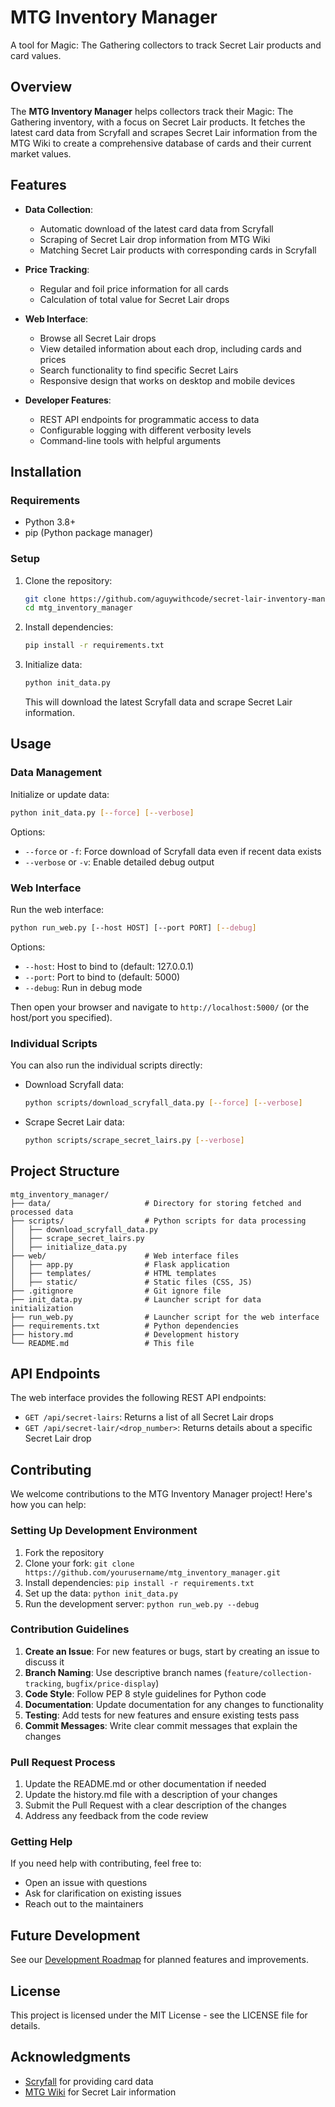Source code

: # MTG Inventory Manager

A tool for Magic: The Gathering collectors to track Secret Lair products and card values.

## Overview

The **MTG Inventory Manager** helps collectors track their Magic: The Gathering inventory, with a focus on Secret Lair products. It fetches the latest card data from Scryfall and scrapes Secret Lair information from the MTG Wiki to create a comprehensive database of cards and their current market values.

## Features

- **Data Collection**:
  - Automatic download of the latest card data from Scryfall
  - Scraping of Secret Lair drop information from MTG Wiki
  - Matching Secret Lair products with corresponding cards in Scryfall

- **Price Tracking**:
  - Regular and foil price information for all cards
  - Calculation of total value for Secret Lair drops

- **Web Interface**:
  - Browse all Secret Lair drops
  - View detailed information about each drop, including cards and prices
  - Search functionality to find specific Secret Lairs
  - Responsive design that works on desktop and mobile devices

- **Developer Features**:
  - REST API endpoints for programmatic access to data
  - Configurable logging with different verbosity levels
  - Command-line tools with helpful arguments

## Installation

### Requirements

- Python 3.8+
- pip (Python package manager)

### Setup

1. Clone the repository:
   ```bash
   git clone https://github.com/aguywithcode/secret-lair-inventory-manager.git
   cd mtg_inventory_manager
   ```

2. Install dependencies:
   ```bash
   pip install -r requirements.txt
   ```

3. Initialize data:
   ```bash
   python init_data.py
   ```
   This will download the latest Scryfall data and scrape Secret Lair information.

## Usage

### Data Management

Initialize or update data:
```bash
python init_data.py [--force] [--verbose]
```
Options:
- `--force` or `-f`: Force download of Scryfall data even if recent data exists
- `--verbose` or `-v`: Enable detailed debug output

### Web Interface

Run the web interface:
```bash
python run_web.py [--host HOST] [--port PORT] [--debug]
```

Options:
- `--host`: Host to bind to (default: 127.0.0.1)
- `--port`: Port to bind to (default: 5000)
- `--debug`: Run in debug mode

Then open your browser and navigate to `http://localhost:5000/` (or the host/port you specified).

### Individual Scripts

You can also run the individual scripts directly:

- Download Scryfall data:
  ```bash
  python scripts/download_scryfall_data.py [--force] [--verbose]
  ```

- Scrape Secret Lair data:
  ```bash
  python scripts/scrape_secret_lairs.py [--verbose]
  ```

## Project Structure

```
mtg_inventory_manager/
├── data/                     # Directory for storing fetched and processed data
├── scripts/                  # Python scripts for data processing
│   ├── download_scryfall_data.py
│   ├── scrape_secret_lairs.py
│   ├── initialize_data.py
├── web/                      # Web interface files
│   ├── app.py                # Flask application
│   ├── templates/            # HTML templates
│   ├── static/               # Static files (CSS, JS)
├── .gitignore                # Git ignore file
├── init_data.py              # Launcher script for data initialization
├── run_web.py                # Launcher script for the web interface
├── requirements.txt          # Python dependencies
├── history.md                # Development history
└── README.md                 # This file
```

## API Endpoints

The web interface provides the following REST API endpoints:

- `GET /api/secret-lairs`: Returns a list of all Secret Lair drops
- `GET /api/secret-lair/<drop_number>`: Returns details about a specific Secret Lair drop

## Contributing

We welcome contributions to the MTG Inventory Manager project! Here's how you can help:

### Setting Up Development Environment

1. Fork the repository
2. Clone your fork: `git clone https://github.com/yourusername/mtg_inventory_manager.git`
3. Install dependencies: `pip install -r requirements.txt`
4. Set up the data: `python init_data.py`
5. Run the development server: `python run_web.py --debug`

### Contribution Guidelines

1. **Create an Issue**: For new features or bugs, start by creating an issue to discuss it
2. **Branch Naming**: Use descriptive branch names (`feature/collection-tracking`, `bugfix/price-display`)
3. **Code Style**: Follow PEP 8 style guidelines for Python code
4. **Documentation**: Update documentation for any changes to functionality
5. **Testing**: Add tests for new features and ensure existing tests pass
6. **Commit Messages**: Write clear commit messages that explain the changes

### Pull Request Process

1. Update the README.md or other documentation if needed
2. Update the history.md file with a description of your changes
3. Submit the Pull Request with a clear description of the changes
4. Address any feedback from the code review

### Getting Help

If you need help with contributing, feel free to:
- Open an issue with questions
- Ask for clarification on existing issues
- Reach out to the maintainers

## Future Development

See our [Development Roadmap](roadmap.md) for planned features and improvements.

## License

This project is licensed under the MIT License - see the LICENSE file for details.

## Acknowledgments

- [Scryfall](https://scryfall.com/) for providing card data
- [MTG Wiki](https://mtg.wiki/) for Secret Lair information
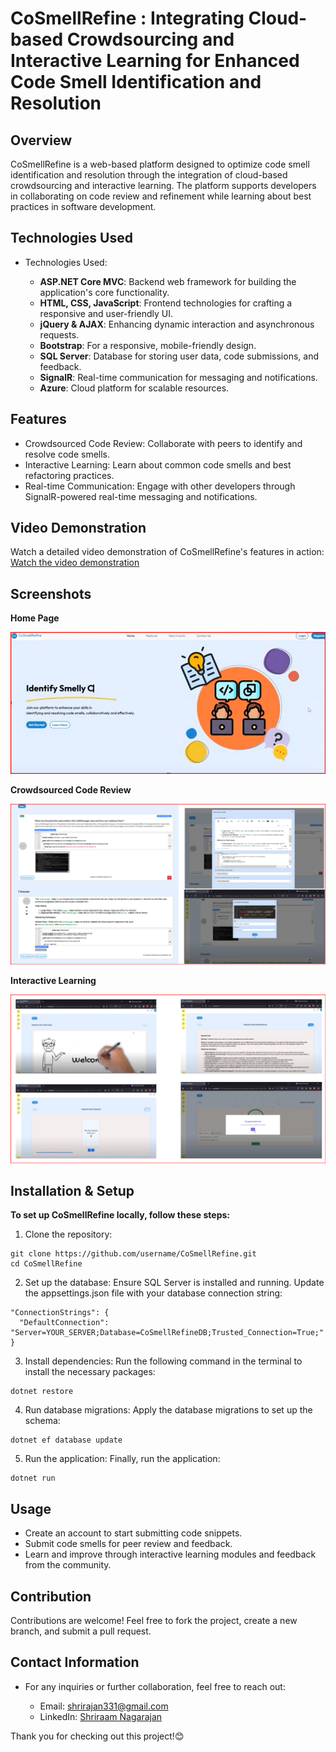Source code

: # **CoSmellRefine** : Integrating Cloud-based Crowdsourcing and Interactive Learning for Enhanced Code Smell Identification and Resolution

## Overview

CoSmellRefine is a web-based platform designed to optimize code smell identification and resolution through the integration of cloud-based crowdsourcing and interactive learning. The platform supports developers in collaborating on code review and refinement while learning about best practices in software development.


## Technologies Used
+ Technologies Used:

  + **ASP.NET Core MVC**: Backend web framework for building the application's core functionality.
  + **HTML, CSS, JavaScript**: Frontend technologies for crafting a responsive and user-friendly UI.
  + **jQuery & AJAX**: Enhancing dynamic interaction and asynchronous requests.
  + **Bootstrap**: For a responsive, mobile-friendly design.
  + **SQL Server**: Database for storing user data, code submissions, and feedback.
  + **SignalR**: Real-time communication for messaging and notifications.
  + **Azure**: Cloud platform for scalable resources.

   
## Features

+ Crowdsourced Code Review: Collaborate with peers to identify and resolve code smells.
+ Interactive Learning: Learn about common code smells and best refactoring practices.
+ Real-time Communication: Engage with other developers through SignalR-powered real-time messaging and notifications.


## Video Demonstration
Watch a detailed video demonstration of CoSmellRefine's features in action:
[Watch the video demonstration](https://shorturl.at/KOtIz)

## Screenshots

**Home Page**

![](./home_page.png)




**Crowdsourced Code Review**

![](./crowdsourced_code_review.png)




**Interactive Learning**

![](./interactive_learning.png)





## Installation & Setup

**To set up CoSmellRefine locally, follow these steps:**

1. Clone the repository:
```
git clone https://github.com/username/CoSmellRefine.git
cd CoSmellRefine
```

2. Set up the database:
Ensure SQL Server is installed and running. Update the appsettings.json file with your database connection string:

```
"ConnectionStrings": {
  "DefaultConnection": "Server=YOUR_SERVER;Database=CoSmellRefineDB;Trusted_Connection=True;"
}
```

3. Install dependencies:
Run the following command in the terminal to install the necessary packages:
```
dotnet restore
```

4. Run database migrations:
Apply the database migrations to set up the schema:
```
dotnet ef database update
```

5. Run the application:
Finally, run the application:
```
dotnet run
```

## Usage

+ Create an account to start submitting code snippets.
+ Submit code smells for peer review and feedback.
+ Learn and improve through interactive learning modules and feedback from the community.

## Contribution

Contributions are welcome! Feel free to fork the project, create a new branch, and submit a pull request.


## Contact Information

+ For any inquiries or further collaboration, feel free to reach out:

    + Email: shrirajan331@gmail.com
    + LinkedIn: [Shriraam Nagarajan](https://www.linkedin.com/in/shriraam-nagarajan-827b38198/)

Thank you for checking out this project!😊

→ Requirement
In the listing above, find the line containing "- Calculation of" and the line containing "- REST API endpoints", then repeat those two lines and everything between them exactly.

→ Solution
  - Calculation of total value for Secret Lair drops

- **Web Interface**:
  - Browse all Secret Lair drops
  - View detailed information about each drop, including cards and prices
  - Search functionality to find specific Secret Lairs
  - Responsive design that works on desktop and mobile devices

- **Developer Features**:
  - REST API endpoints for programmatic access to data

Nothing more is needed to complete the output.